# [Provided information]
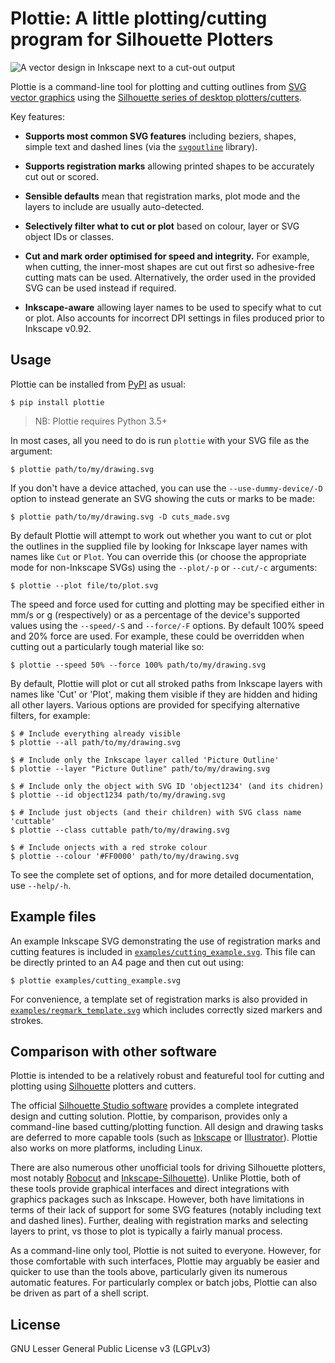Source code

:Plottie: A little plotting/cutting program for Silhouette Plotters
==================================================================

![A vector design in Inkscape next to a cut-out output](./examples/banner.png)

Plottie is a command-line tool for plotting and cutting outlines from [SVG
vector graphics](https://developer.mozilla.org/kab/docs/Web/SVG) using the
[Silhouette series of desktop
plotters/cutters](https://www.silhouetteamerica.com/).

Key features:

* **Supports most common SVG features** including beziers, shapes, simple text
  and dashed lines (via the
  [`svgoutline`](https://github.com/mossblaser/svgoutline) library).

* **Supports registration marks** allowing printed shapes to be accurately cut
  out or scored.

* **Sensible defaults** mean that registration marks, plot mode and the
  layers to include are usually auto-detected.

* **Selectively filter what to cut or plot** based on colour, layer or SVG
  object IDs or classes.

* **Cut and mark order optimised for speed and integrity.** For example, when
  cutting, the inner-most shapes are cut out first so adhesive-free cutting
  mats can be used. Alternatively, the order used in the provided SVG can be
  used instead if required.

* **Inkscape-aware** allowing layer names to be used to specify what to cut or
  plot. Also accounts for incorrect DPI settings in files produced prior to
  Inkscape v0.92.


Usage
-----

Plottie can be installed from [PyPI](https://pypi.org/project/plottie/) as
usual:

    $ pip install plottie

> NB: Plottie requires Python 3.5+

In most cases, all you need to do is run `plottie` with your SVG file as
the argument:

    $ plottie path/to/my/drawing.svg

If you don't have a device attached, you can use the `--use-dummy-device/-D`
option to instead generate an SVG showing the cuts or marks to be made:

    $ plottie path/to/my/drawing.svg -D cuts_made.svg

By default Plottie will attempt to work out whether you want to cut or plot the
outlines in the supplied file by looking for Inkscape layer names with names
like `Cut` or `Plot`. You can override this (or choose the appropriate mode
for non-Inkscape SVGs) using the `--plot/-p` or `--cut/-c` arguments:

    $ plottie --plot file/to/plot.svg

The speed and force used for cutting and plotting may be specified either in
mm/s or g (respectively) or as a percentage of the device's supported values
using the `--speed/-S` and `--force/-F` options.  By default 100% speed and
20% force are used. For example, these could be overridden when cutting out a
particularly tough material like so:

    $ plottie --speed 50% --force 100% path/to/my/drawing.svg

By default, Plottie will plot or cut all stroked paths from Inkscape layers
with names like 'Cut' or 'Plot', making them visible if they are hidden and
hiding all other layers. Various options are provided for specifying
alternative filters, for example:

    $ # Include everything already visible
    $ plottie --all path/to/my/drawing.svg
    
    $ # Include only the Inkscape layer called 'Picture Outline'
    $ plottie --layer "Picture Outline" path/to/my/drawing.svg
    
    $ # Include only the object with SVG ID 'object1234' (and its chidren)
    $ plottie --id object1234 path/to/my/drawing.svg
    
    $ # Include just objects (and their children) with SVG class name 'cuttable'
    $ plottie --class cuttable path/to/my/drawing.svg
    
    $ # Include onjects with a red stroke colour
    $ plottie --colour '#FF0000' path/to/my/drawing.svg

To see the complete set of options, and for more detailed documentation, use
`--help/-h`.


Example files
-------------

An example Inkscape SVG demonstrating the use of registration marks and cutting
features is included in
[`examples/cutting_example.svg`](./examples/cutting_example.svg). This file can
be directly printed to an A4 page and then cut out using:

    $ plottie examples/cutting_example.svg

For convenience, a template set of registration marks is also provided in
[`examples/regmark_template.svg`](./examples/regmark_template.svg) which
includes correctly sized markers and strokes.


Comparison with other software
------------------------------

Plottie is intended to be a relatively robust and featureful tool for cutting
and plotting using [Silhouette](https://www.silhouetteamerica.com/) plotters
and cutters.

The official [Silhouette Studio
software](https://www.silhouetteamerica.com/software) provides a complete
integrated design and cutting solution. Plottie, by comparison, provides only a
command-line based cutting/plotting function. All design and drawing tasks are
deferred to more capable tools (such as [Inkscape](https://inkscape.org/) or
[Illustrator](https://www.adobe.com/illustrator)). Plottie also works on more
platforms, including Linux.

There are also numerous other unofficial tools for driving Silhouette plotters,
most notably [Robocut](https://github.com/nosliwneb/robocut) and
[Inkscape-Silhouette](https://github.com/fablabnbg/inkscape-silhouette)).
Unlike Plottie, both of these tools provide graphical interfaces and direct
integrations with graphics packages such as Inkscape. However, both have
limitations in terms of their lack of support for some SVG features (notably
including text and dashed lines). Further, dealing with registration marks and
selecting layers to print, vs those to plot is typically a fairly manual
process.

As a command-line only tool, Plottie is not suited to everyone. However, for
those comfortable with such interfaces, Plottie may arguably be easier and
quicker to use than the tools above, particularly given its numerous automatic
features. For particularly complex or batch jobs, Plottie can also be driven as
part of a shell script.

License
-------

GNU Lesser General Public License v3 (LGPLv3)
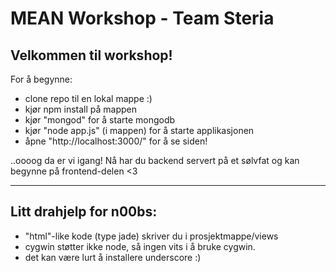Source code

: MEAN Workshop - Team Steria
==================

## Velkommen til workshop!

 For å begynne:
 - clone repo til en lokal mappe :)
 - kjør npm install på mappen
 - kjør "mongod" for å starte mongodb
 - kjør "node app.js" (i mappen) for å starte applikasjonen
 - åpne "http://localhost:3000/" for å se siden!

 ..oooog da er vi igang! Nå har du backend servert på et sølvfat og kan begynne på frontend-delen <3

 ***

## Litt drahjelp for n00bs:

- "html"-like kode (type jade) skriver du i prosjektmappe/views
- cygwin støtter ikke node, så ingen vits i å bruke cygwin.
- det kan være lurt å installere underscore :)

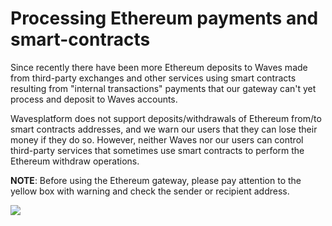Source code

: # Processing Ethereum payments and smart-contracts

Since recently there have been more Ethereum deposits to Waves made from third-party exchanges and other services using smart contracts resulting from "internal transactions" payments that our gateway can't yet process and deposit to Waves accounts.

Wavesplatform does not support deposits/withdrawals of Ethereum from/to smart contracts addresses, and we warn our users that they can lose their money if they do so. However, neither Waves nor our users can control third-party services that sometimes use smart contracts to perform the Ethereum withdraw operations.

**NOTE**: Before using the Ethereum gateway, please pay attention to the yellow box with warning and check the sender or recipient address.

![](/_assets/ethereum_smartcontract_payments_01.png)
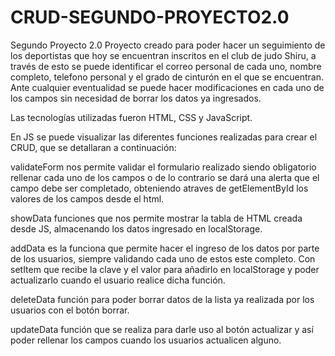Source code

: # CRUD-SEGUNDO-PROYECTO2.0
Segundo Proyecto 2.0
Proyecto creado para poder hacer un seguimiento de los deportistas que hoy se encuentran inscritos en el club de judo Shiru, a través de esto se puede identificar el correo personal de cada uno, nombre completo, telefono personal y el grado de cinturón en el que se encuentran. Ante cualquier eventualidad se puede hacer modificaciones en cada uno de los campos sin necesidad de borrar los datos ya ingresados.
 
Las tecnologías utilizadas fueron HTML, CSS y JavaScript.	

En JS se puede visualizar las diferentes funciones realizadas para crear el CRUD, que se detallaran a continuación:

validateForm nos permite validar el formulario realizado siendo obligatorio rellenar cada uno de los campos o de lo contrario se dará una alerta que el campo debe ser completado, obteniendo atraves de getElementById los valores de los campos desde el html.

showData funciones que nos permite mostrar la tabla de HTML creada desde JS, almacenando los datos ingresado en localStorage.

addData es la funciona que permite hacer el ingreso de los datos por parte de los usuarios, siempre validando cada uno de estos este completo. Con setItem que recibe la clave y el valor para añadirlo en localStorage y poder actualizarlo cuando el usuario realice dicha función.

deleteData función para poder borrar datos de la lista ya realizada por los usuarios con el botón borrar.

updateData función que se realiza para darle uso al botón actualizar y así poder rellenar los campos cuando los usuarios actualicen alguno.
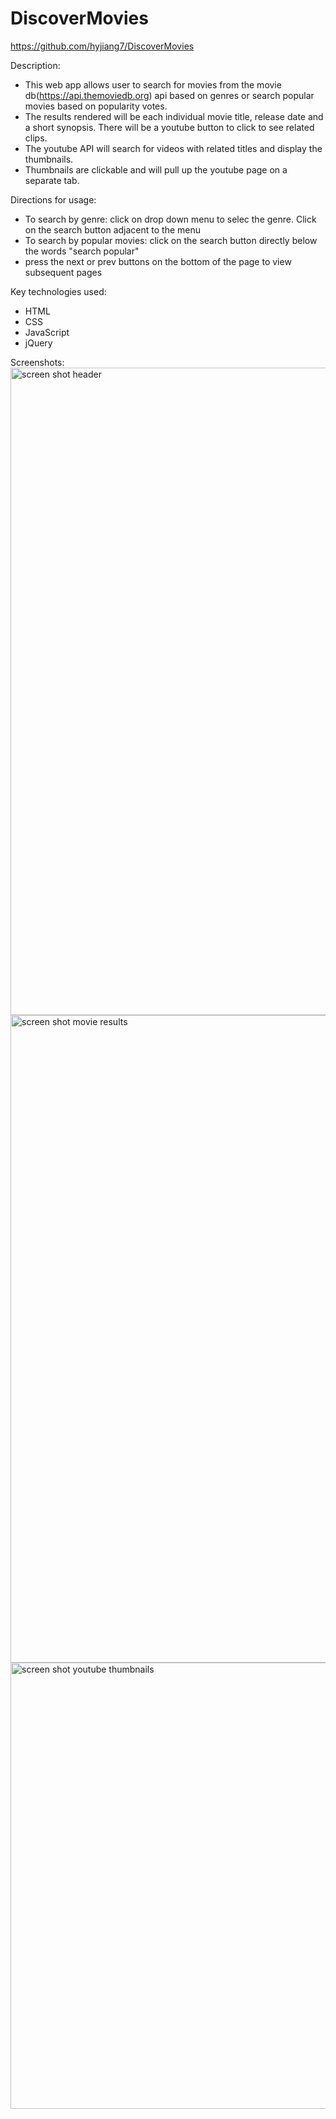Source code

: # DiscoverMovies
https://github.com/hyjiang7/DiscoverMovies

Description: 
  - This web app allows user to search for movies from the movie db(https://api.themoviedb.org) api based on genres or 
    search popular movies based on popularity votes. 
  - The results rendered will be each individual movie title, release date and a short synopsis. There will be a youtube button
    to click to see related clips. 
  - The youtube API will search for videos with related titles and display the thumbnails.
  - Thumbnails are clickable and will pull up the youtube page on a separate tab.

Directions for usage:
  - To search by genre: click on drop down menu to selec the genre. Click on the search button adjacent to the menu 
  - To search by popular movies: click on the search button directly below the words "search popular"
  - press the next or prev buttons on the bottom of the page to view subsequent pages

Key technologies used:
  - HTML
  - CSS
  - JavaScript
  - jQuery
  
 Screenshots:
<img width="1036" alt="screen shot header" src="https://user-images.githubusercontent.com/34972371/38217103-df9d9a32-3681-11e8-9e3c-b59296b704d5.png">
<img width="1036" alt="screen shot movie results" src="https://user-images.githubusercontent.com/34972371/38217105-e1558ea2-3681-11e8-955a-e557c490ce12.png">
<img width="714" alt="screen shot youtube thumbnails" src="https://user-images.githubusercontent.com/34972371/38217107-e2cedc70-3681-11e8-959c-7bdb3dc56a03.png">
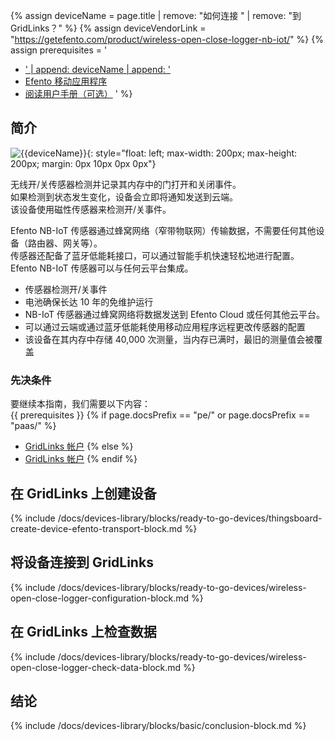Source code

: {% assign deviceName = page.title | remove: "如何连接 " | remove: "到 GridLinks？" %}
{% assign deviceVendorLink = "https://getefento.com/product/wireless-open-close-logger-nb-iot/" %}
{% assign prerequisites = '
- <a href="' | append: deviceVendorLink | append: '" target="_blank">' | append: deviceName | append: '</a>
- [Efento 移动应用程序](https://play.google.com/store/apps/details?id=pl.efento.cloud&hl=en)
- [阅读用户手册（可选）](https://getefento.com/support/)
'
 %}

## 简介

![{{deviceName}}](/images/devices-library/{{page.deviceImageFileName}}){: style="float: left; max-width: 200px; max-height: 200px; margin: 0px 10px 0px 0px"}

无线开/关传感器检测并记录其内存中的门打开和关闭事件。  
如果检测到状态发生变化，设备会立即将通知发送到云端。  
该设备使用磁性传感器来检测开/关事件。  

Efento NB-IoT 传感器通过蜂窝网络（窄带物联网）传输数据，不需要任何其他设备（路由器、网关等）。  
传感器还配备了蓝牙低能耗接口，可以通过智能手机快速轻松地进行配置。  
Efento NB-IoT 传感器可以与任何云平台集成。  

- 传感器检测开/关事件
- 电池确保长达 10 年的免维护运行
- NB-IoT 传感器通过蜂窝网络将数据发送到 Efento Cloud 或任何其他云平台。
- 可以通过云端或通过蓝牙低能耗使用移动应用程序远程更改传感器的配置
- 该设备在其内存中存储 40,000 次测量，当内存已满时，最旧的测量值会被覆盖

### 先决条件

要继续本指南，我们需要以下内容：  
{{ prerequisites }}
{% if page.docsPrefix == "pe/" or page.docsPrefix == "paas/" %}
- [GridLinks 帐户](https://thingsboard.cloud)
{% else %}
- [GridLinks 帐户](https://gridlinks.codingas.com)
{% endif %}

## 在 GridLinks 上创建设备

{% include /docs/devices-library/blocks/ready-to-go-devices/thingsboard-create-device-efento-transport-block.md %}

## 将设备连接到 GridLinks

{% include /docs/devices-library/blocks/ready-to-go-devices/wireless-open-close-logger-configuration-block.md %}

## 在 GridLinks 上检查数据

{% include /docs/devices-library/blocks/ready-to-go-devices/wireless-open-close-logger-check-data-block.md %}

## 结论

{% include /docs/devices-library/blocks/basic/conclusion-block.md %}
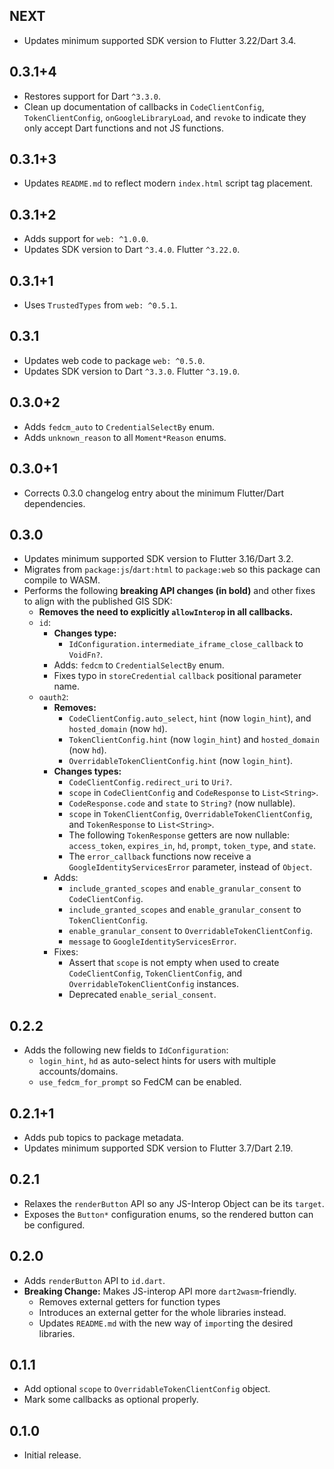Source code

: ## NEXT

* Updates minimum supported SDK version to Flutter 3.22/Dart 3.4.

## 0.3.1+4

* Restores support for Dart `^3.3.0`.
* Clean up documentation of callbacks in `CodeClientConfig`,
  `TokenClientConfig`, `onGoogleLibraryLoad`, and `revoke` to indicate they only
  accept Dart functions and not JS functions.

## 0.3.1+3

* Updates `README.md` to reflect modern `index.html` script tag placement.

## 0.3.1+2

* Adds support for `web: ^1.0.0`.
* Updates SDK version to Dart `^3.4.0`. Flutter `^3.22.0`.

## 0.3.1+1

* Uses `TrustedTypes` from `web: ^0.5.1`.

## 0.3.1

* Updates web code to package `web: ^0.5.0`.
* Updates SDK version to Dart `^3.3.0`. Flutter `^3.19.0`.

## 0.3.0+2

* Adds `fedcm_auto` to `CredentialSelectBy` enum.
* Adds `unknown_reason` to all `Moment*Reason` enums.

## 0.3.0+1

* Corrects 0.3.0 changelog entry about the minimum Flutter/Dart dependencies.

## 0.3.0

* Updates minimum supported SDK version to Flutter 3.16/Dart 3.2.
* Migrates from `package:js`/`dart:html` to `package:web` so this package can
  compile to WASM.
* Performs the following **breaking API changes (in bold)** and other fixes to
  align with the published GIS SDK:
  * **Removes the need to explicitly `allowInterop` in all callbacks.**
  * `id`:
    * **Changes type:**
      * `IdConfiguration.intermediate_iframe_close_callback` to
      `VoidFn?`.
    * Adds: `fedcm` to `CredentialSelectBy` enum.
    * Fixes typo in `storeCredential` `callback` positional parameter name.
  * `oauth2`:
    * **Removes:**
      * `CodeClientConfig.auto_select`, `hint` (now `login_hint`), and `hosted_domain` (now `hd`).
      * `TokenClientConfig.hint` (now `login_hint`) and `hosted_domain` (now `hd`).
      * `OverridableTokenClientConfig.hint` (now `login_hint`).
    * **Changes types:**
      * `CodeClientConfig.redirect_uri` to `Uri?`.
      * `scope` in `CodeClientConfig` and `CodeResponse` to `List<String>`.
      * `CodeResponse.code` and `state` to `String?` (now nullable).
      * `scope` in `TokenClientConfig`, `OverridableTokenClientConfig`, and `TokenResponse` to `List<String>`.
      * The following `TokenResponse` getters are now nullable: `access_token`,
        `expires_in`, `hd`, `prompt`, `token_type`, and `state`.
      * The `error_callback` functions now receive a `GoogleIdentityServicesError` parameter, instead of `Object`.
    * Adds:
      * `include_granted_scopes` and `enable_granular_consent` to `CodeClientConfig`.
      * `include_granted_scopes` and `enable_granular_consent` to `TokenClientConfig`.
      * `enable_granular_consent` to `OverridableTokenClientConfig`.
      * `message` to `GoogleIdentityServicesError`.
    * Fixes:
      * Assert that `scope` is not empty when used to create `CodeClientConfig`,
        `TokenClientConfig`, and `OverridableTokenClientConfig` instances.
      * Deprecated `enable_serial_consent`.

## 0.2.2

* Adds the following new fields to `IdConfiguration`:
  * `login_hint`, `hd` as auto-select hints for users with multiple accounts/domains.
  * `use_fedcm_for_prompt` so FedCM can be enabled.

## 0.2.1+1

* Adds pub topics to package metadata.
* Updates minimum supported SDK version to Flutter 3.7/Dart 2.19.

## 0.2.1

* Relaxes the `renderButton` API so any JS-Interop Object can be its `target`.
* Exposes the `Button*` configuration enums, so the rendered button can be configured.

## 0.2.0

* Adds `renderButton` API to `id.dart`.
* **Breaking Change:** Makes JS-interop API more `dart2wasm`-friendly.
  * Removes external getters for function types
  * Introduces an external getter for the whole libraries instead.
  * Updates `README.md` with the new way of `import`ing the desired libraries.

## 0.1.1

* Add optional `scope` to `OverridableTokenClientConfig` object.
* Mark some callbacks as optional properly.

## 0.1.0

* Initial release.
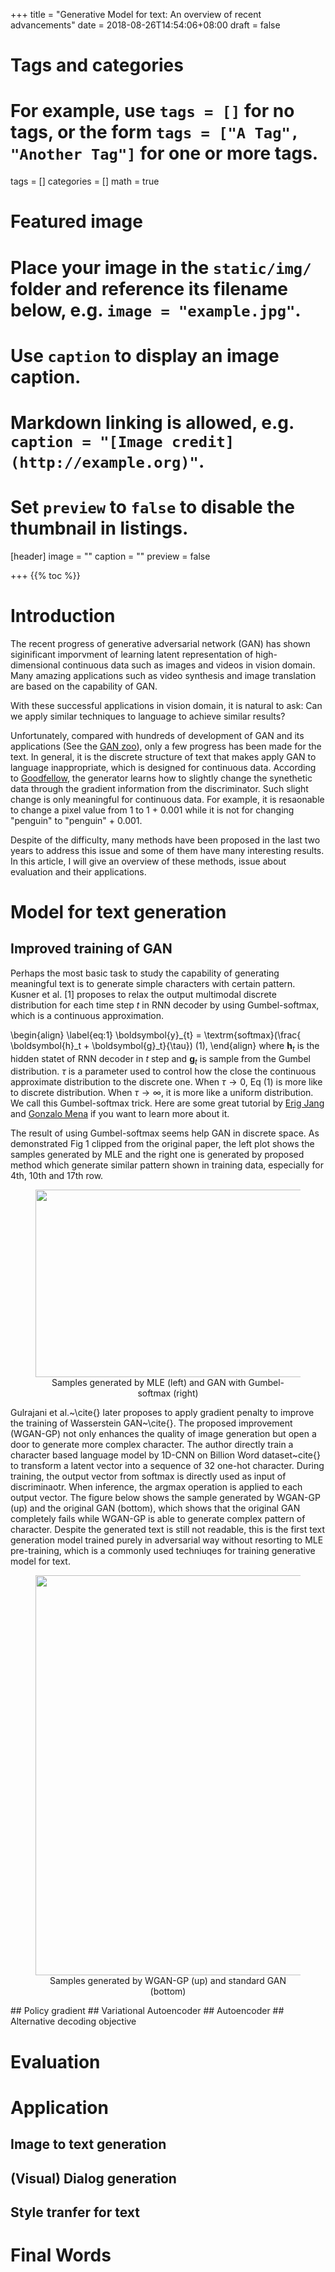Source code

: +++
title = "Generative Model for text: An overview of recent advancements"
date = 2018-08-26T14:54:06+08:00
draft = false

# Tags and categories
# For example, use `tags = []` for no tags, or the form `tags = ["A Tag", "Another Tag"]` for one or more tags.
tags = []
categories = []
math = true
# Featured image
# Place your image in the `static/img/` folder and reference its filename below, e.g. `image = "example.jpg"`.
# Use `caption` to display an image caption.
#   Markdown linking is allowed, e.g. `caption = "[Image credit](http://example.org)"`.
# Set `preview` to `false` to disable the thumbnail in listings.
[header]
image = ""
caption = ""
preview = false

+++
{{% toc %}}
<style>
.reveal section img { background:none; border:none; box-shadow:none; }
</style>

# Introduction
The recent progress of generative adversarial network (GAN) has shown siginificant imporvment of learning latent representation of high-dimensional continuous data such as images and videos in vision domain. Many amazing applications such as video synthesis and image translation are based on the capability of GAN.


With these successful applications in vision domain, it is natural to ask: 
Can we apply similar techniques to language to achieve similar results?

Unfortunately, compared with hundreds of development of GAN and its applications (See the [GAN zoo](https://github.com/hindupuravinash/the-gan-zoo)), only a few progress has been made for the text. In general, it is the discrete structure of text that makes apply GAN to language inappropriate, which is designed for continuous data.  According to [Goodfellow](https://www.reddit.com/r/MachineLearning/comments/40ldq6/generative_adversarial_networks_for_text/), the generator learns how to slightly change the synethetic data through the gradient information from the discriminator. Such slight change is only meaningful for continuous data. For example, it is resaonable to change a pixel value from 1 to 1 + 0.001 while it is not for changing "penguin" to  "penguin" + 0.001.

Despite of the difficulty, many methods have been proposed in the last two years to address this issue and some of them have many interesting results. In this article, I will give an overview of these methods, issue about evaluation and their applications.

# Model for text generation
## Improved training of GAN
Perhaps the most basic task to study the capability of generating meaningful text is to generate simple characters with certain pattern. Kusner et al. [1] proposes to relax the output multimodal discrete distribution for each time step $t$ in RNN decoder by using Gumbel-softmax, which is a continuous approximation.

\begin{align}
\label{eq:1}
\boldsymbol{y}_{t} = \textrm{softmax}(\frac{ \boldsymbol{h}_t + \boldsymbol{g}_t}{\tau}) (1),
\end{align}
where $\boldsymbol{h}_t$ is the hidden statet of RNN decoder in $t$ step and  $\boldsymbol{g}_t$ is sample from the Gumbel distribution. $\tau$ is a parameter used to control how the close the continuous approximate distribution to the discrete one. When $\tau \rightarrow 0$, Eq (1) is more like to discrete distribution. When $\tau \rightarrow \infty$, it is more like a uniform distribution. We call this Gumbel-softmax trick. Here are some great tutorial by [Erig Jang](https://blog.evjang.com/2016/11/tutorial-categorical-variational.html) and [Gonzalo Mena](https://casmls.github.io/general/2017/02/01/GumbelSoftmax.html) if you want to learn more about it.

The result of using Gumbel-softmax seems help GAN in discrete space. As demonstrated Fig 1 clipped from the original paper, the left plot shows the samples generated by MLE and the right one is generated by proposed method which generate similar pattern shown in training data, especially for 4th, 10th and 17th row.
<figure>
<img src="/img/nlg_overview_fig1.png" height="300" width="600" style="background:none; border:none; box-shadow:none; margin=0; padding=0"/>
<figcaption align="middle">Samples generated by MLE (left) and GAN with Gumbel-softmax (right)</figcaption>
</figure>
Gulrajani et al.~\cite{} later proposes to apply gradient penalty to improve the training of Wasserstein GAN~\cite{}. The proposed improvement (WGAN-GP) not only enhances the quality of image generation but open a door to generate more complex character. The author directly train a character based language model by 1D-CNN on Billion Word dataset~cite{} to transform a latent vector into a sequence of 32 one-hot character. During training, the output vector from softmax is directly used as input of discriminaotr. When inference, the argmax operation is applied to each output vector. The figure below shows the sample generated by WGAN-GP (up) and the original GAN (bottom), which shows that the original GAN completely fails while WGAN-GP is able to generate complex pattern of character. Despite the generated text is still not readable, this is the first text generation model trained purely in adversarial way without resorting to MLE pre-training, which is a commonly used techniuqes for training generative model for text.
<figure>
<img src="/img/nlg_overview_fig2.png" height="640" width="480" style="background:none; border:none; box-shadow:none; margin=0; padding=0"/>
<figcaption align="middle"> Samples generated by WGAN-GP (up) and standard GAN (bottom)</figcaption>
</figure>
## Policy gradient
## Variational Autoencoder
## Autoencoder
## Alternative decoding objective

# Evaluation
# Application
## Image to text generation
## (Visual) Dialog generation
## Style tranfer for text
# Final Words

# [What to do]
In the records above, find the lines holding "output". Copy each one.

# [Response area]
![A vector design in Inkscape next to a cut-out output](./examples/banner.png)
Perhaps the most basic task to study the capability of generating meaningful text is to generate simple characters with certain pattern. Kusner et al. [1] proposes to relax the output multimodal discrete distribution for each time step $t$ in RNN decoder by using Gumbel-softmax, which is a continuous approximation.
Gulrajani et al.~\cite{} later proposes to apply gradient penalty to improve the training of Wasserstein GAN~\cite{}. The proposed improvement (WGAN-GP) not only enhances the quality of image generation but open a door to generate more complex character. The author directly train a character based language model by 1D-CNN on Billion Word dataset~cite{} to transform a latent vector into a sequence of 32 one-hot character. During training, the output vector from softmax is directly used as input of discriminaotr. When inference, the argmax operation is applied to each output vector. The figure below shows the sample generated by WGAN-GP (up) and the original GAN (bottom), which shows that the original GAN completely fails while WGAN-GP is able to generate complex pattern of character. Despite the generated text is still not readable, this is the first text generation model trained purely in adversarial way without resorting to MLE pre-training, which is a commonly used techniuqes for training generative model for text.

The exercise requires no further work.